Your task :: Filter these entries, keeping only lines that hold the word "base".

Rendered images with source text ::
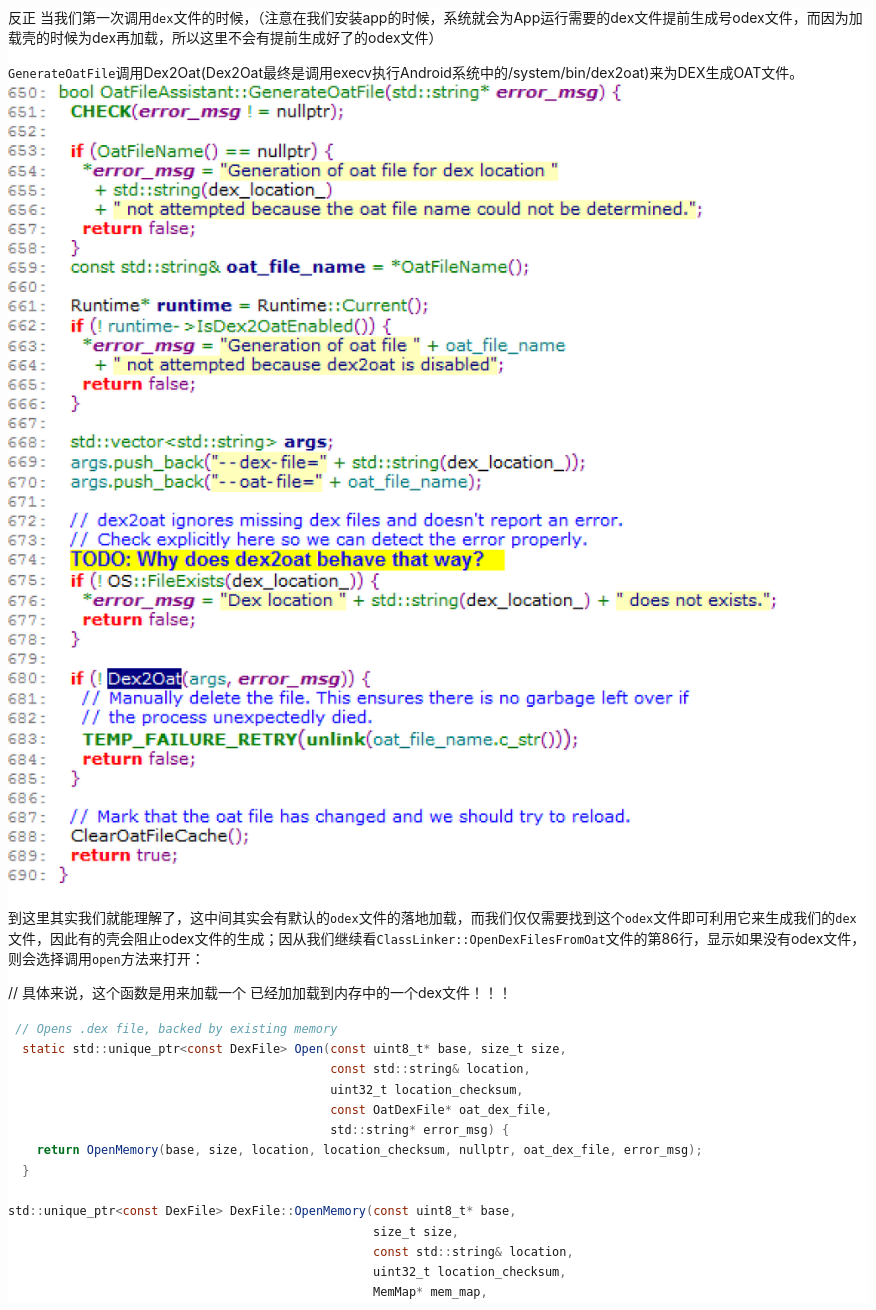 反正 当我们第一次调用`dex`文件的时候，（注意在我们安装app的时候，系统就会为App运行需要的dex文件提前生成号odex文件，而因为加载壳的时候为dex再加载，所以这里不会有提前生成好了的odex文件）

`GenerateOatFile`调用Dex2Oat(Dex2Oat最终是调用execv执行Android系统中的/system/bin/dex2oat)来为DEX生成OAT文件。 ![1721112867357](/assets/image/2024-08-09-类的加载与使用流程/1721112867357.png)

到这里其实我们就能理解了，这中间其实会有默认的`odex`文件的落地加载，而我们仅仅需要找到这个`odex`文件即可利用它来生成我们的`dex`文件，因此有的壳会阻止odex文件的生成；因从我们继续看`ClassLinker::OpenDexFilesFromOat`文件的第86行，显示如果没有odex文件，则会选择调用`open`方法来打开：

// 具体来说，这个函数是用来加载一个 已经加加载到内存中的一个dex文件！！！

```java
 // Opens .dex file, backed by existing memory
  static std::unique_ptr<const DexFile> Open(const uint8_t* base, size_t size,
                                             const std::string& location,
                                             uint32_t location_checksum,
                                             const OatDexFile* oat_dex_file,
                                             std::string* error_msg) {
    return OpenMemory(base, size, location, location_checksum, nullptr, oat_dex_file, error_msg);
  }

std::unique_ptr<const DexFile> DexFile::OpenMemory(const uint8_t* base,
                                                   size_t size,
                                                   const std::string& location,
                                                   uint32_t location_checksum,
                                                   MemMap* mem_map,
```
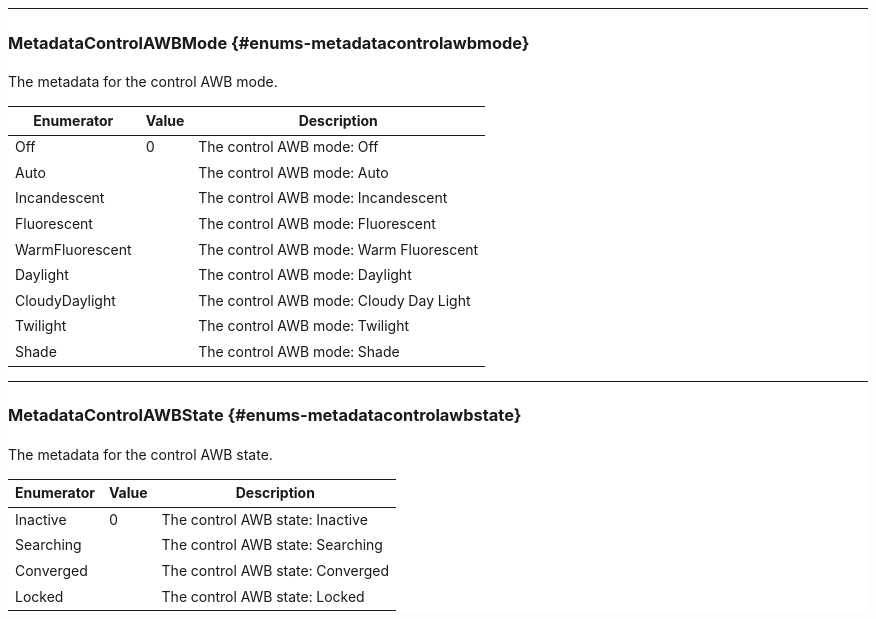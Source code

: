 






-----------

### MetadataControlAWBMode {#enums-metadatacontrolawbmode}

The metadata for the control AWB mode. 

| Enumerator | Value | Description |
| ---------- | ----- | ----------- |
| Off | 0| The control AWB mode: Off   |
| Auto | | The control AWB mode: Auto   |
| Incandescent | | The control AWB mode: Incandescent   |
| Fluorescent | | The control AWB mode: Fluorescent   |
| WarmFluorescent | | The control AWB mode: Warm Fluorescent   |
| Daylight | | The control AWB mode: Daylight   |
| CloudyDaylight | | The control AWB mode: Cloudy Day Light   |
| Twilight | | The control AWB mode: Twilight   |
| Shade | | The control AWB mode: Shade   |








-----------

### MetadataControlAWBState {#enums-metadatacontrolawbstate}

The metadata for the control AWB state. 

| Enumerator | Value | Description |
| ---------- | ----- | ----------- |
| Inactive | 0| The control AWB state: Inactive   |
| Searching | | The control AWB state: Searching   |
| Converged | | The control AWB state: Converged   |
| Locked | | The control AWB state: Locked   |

Problem solution ::
  static std::unique_ptr<const DexFile> Open(const uint8_t* base, size_t size,
    return OpenMemory(base, size, location, location_checksum, nullptr, oat_dex_file, error_msg);
std::unique_ptr<const DexFile> DexFile::OpenMemory(const uint8_t* base,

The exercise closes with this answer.